- **YOUR OBJECTIVE**: Return all the entries word for word, minus the pictures.

- **DATA EXCERPTS**:

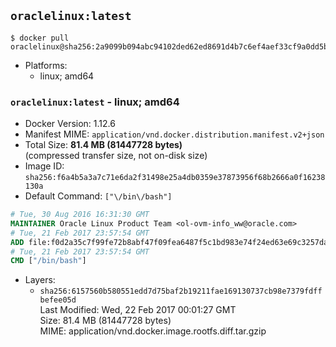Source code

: ## `oraclelinux:latest`

```console
$ docker pull oraclelinux@sha256:2a9099b094abc94102ded62ed8691d4b7c6ef4aef33cf9a0dd5bba31225a900a
```

-	Platforms:
	-	linux; amd64

### `oraclelinux:latest` - linux; amd64

-	Docker Version: 1.12.6
-	Manifest MIME: `application/vnd.docker.distribution.manifest.v2+json`
-	Total Size: **81.4 MB (81447728 bytes)**  
	(compressed transfer size, not on-disk size)
-	Image ID: `sha256:f6a4b5a3a7c71e6da2f31498e25a4db0359e37873956f68b2666a0f16238130a`
-	Default Command: `["\/bin\/bash"]`

```dockerfile
# Tue, 30 Aug 2016 16:31:30 GMT
MAINTAINER Oracle Linux Product Team <ol-ovm-info_ww@oracle.com>
# Tue, 21 Feb 2017 23:57:54 GMT
ADD file:f0d2a35c7f99fe72b8abf47f09fea6487f5c1bd983e74f24ed63e69c3257dadc in / 
# Tue, 21 Feb 2017 23:57:54 GMT
CMD ["/bin/bash"]
```

-	Layers:
	-	`sha256:6157560b580551edd7d75baf2b19211fae169130737cb98e7379fdffbefee05d`  
		Last Modified: Wed, 22 Feb 2017 00:01:27 GMT  
		Size: 81.4 MB (81447728 bytes)  
		MIME: application/vnd.docker.image.rootfs.diff.tar.gzip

- **OUTPUT OF THE EXERCISE**:
Source code

: ## `oraclelinux:latest`

```console
$ docker pull oraclelinux@sha256:2a9099b094abc94102ded62ed8691d4b7c6ef4aef33cf9a0dd5bba31225a900a
```

-	Platforms:
	-	linux; amd64

### `oraclelinux:latest` - linux; amd64

-	Docker Version: 1.12.6
-	Manifest MIME: `application/vnd.docker.distribution.manifest.v2+json`
-	Total Size: **81.4 MB (81447728 bytes)**  
	(compressed transfer size, not on-disk size)
-	Image ID: `sha256:f6a4b5a3a7c71e6da2f31498e25a4db0359e37873956f68b2666a0f16238130a`
-	Default Command: `["\/bin\/bash"]`

```dockerfile
# Tue, 30 Aug 2016 16:31:30 GMT
MAINTAINER Oracle Linux Product Team <ol-ovm-info_ww@oracle.com>
# Tue, 21 Feb 2017 23:57:54 GMT
ADD file:f0d2a35c7f99fe72b8abf47f09fea6487f5c1bd983e74f24ed63e69c3257dadc in / 
# Tue, 21 Feb 2017 23:57:54 GMT
CMD ["/bin/bash"]
```

-	Layers:
	-	`sha256:6157560b580551edd7d75baf2b19211fae169130737cb98e7379fdffbefee05d`  
		Last Modified: Wed, 22 Feb 2017 00:01:27 GMT  
		Size: 81.4 MB (81447728 bytes)  
		MIME: application/vnd.docker.image.rootfs.diff.tar.gzip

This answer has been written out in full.